A decisão política que prevaleceu, porém, foi não “cortar na própria carne” para ampliar os recursos para a área social. No caso do abono salarial, o próprio presidente vetou publicamente qualquer mudança. “Não posso tirar de pobres para dar a paupérrimos”, avisou Bolsonaro, em agosto de 2020. A opção foi manter recursos para emendas parlamentares, sobretudo as de relator (destinadas a redutos de aliados sem a devida transparência), e correr o risco de furar o teto sem uma “saída organizada” da atual regra fiscal.
Técnicos do Ministério da Economia estimam que um benefício de R$ 300 seria possível sem furar o teto, levando o Orçamento do Auxílio Brasil a cerca de R$ 60 bilhões ao ano. Mas Bolsonaro rejeitou essa ideia e determinou um pagamento de R$ 400, o que demandaria corte de R$ 16 bilhões de emendas de relator e de outros R$ 10 bilhões de outras áreas. O custo para o benefício turbinado chega a R$ 87 bilhões.
“Na teoria, me parece que daria para fazer dentro do teto, sim, não fossem as emendas, os recursos para o Ministério da Defesa etc. Na prática, isso não aconteceu por causa do poder político e interesses dos envolvidos”, aponta o economista João Prates Romero, da Universidade Federal de Minas Gerais (UFMG). Crítico do desenho do teto, Romero diz que uma revisão com antecedência da regra teria evitado a situação atual, dado que já se sabia que o Bolsa Família estava defasado e com fila represada.
Para a economista Laura Karpuska, professora do Insper, faltou priorização do Orçamento: a forma como foi feita a mudança no teto camuflou a discussão, como se fosse uma condição para ampliar os programas sociais. “Isso não é verdade. Poderiam fazer ajustes nas regras fiscais e, ainda assim, ter disciplina fiscal, mas não como foi feito”, diz.
Veja a cronologia das investidas contra a regra que limita despesas:
Setembro de 2019:
Teto foi driblado com decisão política de abrir exceção para que a receita do leilão do pré-sal fosse dividida com Estados e municípios.
Outubro de 2019:
Governo edita medida provisória para criar um fundo privado abastecido com receitas obtidas de multas ambientais, que bancaria despesas fora do teto e do Orçamento. A MP perdeu validade antes de ser votada no Congresso Nacional.
Abril de 2020:
Alas política e militar lançam o chamado Plano Pró-Brasil de investimentos públicos, com objetivo de reanimar a economia.
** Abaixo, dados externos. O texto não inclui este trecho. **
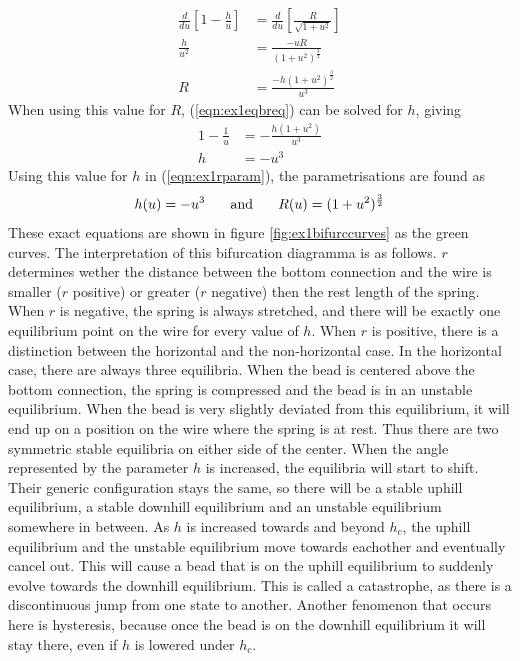 \begin{align}
\frac{d}{du}\left[1-\frac{h}{u}\right]&=\frac{d}{du}\left[\frac{R}{\sqrt{1+u^2}}\right]\\
\frac{h}{u^2}&=\frac{-uR}{(1+u^2)^{\frac{3}{2}}}\\
R&=\frac{-h(1+u^2)^{\frac{3}{2}}}{u^3}\label{eqn:ex1rparam}
\end{align}
When using this value for $R$, (\ref{eqn:ex1eqbreq}) can be solved for $h$, giving
\begin{align}
1-\frac{1}{u}&=-\frac{h(1+u^2)}{u^3}\\
h&=-u^3
\end{align}
Using this value for $h$ in (\ref{eqn:ex1rparam}), the parametrisations are found as
\begin{equation}
h(u)=-u^3\mbox{\hspace{18pt}and\hspace{18pt}}R(u)=(1+u^2)^{\frac{3}{2}}
\end{equation}
These exact equations are shown in figure \ref{fig:ex1bifurccurves} as the green curves.
\newline
\newline
The interpretation of this bifurcation diagramma is as follows. $r$ determines wether the distance between the bottom connection and the wire is smaller ($r$ positive) or greater ($r$ negative) then the rest length of the spring.
\newline
\newline
When $r$ is negative, the spring is always stretched, and there will be exactly one equilibrium point on the wire for every value of $h$. 
\newline
\newline
When $r$ is positive, there is a distinction between the horizontal and the non-horizontal case. In the horizontal case, there are always three equilibria. When the bead is centered above the bottom connection, the spring is compressed and the bead is in an unstable equilibrium. When the bead is very slightly deviated from this equilibrium, it will end up on a position on the wire where the spring is at rest. Thus there are two symmetric stable equilibria on either side of the center.
\newline
\newline
When the angle represented by the parameter $h$ is increased, the equilibria will start to shift. Their generic configuration stays the same, so there will be a stable uphill equilibrium, a stable downhill equilibrium and an unstable equilibrium somewhere in between. As $h$ is increased towards and beyond $h_c$, the uphill equilibrium and the unstable equilibrium move towards eachother and eventually cancel out. This will cause a bead that is on the uphill equilibrium to suddenly evolve towards the downhill equilibrium. This is called a catastrophe, as there is a discontinuous jump from one state to another. Another fenomenon that occurs here is hysteresis, because once the bead is on the downhill equilibrium it will stay there, even if $h$ is lowered under $h_c$.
Guedes comparou Rogério Marinho, um dos entusiastas do plano, a um “batedor de carteira”.
Julho de 2020:
A Casa Civil elabora, com aval inicial da Economia, consulta ao TCU sobre possibilidade de usar créditos extraordinários para bancar investimentos fora do teto de gastos. O plano é abandonado.
Agosto de 2020:
No mesmo dia em que Bolsonaro faz defesa pública do teto de gastos, governo fecha acordo para abrir crédito extraordinário de R$ 5 bilhões para obras fora do limite de despesas. Após Estadão/Broadcast revelar o acerto, o governo recua.
Setembro de 2020:
Para tirar do papel o Renda Brasil (versão anterior do Auxílio Brasil), a equipe econômica sugere ao senador Marcio Bittar, relator da PEC emergencial e do Orçamento de 2021, limitar o pagamento de precatórios e liberar espaço para despesas. A má repercussão acaba em novo recuo .
Julho de 2021:
Lei da privatização da Eletrobrás obriga estatais a bancar gastos que deveriam estar no Orçamento e dentro do teto. A ENBpar, estatal criada para abrigar os ativos da Eletronuclear e Itaipu, com Orçamento de R$ 4 bilhões, absorveu essas atribuições.
Agosto de 2021:
Governo envia PEC para limitar o pagamento de precatórios e abrir espaço no Orçamento de 2022. Medida ainda precisa ser aprovada no Congresso.